There is no doubt that the West End is what Newling calls ‘a bear-pit arena’ where plays have to attract something like 150,000 people in order to suceed rather than the 10,000 or so which will create a hit at the Almeida. Marketing budgets have to be massive – forcing costs up – in order to compete. There are, thank God, people who want to see new plays but, like the writers, they naturally look to the Cottesloe, Royal Court, Almeida, Soho, or the Bush, rather than the West End. The Cottesloe sometimes sells out to its members even before a play is in preview. Friedman believes that ‘people want to go to a place which feels comfortable and familiar. They know where to park and that there is a level of quality work that makes them feel secure. In the West End, we are starting from scratch every time.’ Feature continues
Also, there is a perception that West End ticket prices are high, the buildings cramped, the booking fees annoying, programmes a rip-off, and the West End as a whole a nightmare to visit at the weekend. At the Trafalgar Studios, which is trying to attract a more adventurous audience, a glass of wine costs over £4. SOLT is attempting to persuade the government to invest £125 million in refurbishing the theatres but it will be a difficult call given that they are owned by private, profit-making companies.

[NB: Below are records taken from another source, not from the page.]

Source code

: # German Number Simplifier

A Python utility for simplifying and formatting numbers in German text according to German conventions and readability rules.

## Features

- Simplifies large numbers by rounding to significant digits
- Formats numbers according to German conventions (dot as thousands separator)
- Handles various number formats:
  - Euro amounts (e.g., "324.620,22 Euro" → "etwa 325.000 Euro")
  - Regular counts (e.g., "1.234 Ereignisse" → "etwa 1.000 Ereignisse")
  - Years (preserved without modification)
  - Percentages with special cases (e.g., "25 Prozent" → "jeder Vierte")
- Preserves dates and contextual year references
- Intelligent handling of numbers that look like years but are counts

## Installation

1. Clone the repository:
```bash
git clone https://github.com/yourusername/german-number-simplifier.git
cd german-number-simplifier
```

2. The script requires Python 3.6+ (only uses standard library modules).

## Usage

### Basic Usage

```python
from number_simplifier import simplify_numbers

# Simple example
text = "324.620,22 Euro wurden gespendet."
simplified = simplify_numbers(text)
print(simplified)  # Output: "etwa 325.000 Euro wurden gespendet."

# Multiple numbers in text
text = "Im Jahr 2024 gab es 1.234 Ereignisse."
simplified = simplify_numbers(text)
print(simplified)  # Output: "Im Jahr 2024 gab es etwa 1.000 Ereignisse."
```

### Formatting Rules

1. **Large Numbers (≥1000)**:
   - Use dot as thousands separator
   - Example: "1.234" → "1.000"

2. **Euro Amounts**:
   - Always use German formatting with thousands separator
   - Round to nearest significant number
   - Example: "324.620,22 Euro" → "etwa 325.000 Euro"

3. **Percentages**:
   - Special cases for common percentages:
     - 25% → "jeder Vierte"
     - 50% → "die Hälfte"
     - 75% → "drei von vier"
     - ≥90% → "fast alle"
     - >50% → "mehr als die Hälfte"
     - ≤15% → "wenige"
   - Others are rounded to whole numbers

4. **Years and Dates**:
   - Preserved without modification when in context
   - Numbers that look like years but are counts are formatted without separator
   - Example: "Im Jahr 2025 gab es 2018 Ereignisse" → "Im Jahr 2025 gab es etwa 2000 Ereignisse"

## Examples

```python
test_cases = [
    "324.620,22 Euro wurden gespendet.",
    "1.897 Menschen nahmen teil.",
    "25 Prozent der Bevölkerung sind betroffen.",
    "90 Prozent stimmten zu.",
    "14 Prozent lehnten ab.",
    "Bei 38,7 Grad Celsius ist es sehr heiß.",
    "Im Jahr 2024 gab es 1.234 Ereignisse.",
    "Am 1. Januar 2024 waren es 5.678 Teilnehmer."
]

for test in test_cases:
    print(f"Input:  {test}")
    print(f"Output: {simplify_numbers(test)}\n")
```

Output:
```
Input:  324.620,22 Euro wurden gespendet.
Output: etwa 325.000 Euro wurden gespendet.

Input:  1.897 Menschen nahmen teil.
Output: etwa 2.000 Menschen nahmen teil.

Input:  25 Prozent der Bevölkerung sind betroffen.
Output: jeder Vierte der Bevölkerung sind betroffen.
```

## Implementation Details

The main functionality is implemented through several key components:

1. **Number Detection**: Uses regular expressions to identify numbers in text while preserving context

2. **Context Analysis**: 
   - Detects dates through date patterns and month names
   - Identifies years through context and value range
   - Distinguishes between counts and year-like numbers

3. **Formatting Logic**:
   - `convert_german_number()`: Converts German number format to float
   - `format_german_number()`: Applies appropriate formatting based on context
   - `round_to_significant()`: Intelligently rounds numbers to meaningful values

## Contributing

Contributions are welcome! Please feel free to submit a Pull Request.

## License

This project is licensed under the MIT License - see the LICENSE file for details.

With such hurdles to overcome, it’s hardly surprising if artistic principles are occasionally compromised. It’s the belief of all the producers that critics go to the West End to see plays with their pencils extra-sharp while giving the subsidised theatre an easy ride. Rubinstein says, ‘I think that productions are looked at more harshly here. It is harder to open a show in the West End. People’s expectations are different.’
It’s more likely, I think, that critics are alert to where artistic principles have been compromised. Stars can often be a thorny issue. Producers are surely disingenuous when they say that they would never cast a star unless they were right for the role. Kelly Reilly may have acted Matthew Perry off the stage in ‘Sexual Perversity in Chicago’ (2003), but it was Perry who drew the crowds and gave the investors their profits. Those of us who saw Madonna in ‘Up for Grabs’ (2002) will never forget the degree of her lack of talent and yet the theatre was packed with people happy to breathe the same air as their idol.
‘Rock’n’Roll’ proves that quality plays can survive in the West End. But plays of such quality come along rarely. ‘The Play’s the Thing’, the TV programme that attempted to create a theatrical alternative to ‘Pop Idol’, set the bar too high by insisting that the winning play should be by a first-time writer and that the rewriting process should be over a matter of weeks rather years. The failure of the winning play, ‘On the Third Day’, to sustain a run at the New Ambassadors didn’t tell anybody involved in commercial theatre anything they didn’t already know. Friedman was quoted as saying at its outset: ‘I thought it could generate a debate about the fact that new work in the West End by first-time playwrights is commercial suicide. It doesn’t happen. And when it does invariably it doesn’t work.’ But the fact is that there has never been a time when first time playwrights have flourished in the West End.
Friedman admits that she hankers after the excitement of her early days with Out of Joint. But does it matter for the rest of us whether new plays are produced in the West End when we are spoilt for choice elsewhere? Playwright David Eldridge believes that it’s important for playwrights in that they need the experience of writing for all sorts of venues. He enjoyed taking his adaptation of ‘Festen’ to the West End from the Almeida. ‘Although it lost some of its intimacy, what it gained in terms of the storytelling in the West End was fantastic. The Almeida audience is very media-savvy and metrocentric. They had all seen the film or read the reviews and knew the story. What was fantastic about the West End was that you got punters – people who gasped at the revelations because they didn’t see them coming.’ Once a chic hit moves into the West End from a boutique theatre like the Almeida or the Donmar, then those people who were previously disappointed can finally get to see what the fuss is about.
Producers speak of the excitement of playing to a full house, packed with a wider cross-section of people, they believe, than is normally to be found in the subsidised sector. This, they claim, in spite of the latter’s dedicated efforts to reach out to those who have never been to the theatre before. Byam Shaw, calling from the Duchess in the middle of his hunt for a theatre for ’Frost/Nixon’, has the last say: ‘I’ve come to the commercial theatre because I love a flutter and I love trying to play to a full house. The West End is the greatest showcase in the world. Everyone decries us, but how come I’m always rung up by subsidised theatres asking whether I am interested in transferring their shows? I actually don’t think there’s anything to be ashamed of by a bit of glamour and I think that’s what the West End provides. If only the infrastructure of the buildings could be sorted out, then we could really give people a fantastic night out.’